WORK TO COMPLETE:
If a line in the entries includes "json", show that line.

SUPPLIED RECORDS:

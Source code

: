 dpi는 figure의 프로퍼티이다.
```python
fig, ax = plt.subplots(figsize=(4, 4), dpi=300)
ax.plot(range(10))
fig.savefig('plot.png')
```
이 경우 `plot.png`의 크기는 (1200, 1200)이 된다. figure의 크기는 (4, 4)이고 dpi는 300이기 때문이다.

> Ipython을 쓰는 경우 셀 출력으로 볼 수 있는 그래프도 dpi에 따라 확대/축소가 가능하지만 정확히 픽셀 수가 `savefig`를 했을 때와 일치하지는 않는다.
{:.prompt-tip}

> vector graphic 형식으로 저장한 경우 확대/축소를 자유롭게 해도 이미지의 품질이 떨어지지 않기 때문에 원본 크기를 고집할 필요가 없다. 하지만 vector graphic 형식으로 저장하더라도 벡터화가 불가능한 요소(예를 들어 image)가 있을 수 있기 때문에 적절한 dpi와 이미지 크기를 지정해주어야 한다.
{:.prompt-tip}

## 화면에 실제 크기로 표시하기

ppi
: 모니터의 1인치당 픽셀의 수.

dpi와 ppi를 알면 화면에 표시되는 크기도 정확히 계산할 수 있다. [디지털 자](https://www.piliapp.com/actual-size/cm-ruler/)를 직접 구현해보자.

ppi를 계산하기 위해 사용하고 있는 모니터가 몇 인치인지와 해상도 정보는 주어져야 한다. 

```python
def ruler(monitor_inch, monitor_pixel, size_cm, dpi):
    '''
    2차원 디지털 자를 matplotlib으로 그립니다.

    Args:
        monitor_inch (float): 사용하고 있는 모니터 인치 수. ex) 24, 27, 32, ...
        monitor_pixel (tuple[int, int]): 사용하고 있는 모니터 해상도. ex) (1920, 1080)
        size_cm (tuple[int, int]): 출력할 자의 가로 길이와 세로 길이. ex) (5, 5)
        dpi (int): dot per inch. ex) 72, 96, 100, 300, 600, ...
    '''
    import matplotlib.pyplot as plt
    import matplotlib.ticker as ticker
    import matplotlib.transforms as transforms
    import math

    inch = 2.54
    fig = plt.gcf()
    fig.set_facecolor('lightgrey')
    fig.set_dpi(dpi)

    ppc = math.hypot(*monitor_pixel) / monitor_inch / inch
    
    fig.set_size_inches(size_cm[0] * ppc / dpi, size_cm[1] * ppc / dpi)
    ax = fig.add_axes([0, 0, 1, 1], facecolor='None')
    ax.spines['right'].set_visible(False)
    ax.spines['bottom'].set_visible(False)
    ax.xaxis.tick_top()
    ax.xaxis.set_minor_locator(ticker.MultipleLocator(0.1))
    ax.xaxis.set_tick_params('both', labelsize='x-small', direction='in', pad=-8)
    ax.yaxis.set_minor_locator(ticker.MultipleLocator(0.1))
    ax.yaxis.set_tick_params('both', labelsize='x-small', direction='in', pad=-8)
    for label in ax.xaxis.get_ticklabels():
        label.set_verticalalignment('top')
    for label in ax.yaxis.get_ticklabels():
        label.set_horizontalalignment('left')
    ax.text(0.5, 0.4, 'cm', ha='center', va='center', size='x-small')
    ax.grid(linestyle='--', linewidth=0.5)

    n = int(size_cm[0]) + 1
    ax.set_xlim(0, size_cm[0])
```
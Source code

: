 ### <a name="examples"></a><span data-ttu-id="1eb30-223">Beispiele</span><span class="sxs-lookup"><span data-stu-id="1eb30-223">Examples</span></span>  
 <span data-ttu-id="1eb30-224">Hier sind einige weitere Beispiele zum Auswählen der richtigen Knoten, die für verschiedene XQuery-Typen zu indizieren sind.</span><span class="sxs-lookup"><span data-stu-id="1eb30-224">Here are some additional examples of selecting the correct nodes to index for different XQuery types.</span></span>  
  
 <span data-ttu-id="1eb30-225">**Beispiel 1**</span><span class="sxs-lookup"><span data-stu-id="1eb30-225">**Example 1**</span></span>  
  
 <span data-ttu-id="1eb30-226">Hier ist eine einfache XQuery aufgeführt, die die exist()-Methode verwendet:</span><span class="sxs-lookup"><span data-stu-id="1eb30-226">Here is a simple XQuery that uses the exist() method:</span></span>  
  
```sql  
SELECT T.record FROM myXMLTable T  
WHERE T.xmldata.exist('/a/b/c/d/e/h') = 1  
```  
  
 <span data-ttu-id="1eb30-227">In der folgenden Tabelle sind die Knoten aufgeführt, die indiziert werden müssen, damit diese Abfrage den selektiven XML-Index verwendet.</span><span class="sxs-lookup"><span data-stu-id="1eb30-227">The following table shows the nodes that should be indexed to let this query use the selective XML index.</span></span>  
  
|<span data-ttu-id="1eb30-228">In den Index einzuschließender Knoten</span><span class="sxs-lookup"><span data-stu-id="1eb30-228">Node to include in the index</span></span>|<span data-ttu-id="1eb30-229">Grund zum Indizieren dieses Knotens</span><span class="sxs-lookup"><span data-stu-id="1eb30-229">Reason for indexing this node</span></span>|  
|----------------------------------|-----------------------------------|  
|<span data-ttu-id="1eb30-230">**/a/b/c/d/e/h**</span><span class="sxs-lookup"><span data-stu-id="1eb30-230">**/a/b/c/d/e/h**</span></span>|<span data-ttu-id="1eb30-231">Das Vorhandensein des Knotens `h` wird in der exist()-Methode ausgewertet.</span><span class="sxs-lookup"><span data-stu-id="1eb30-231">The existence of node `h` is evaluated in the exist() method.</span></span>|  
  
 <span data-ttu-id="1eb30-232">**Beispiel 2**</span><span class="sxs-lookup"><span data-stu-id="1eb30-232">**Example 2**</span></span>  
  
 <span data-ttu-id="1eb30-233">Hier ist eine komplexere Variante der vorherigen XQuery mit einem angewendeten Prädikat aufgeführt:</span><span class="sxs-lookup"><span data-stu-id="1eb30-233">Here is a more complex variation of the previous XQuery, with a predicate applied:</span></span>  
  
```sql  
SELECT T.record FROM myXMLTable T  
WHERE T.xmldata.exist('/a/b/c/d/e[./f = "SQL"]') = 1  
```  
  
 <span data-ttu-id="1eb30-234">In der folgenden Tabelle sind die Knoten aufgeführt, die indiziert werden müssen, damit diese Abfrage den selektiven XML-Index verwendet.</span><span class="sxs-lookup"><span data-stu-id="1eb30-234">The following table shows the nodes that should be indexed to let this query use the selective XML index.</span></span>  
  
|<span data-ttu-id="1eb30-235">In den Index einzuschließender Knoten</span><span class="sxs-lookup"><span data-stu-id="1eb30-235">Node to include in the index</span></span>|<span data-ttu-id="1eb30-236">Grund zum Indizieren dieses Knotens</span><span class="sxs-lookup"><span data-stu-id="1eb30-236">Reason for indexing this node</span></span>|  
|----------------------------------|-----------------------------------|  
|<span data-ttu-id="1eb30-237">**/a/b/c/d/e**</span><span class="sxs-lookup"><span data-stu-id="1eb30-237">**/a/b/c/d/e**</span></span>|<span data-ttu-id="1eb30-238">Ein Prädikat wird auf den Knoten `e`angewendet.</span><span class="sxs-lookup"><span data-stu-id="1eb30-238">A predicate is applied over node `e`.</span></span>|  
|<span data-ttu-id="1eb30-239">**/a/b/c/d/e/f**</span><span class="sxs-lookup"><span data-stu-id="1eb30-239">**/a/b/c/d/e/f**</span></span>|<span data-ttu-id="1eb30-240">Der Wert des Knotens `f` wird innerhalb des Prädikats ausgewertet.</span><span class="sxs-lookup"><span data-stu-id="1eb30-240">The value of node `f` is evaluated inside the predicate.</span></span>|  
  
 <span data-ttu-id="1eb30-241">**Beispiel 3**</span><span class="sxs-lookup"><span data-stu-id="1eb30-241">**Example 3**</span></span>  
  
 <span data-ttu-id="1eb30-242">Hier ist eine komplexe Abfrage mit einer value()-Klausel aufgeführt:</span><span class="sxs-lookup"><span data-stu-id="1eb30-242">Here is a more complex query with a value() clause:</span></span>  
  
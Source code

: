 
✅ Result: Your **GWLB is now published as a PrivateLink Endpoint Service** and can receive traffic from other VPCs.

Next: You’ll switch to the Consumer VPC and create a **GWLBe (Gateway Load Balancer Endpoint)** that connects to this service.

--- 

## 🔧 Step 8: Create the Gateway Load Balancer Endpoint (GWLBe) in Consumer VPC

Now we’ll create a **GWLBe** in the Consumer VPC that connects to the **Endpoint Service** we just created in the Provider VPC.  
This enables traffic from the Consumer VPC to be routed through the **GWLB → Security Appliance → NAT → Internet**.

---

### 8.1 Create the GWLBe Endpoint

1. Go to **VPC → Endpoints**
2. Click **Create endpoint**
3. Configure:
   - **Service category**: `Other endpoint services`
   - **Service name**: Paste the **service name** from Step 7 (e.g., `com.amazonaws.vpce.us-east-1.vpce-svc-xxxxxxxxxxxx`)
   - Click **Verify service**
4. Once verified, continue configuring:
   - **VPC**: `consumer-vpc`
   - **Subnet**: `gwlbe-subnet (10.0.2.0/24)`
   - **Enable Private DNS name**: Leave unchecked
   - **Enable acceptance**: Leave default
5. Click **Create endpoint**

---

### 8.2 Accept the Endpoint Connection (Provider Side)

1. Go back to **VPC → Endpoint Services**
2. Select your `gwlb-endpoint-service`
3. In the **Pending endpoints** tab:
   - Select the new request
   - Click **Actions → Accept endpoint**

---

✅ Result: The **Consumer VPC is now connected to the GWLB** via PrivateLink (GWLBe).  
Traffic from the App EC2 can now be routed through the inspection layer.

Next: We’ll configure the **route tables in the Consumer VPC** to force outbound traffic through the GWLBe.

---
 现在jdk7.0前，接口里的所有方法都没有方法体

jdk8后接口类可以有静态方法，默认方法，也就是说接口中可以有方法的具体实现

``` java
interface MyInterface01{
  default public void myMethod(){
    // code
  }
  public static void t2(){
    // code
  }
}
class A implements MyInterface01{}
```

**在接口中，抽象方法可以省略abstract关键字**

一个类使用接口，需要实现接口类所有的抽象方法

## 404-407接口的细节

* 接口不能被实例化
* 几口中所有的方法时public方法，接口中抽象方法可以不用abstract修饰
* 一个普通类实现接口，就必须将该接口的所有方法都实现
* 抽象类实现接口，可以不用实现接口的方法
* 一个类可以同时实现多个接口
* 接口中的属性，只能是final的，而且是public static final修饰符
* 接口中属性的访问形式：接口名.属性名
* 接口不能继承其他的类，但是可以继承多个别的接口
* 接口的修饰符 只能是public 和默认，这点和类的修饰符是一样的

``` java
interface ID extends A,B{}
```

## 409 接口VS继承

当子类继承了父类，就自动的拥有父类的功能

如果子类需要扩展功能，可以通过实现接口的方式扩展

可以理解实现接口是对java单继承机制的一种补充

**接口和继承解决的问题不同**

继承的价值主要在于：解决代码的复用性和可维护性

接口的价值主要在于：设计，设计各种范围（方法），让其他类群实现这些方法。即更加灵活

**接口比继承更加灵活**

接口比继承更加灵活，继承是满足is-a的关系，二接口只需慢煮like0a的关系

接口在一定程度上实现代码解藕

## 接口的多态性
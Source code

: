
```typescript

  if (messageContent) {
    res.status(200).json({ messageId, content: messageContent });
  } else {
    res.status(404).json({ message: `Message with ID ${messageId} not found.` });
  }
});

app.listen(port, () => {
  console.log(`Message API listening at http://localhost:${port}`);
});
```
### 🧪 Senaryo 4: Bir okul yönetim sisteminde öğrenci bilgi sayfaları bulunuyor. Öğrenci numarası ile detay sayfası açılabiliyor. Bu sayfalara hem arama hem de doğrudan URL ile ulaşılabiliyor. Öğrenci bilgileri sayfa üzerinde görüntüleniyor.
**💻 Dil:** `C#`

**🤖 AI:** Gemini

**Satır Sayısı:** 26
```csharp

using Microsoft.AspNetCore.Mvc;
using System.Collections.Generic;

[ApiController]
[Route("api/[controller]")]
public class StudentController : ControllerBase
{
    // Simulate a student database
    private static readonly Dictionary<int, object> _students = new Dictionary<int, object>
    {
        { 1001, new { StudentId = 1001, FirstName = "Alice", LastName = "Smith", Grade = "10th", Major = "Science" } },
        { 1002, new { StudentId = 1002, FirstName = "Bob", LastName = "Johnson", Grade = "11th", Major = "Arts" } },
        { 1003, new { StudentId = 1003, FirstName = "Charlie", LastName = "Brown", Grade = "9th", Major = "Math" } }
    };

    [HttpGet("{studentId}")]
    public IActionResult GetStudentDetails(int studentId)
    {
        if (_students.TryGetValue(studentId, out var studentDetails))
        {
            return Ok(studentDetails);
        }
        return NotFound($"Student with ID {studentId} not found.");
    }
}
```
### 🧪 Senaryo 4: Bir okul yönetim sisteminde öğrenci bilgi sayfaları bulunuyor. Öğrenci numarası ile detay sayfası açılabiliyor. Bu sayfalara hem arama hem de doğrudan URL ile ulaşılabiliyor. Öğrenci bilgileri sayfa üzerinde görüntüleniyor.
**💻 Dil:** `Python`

EXERCISE RESULT:
    res.status(200).json({ messageId, content: messageContent });
    res.status(404).json({ message: `Message with ID ${messageId} not found.` });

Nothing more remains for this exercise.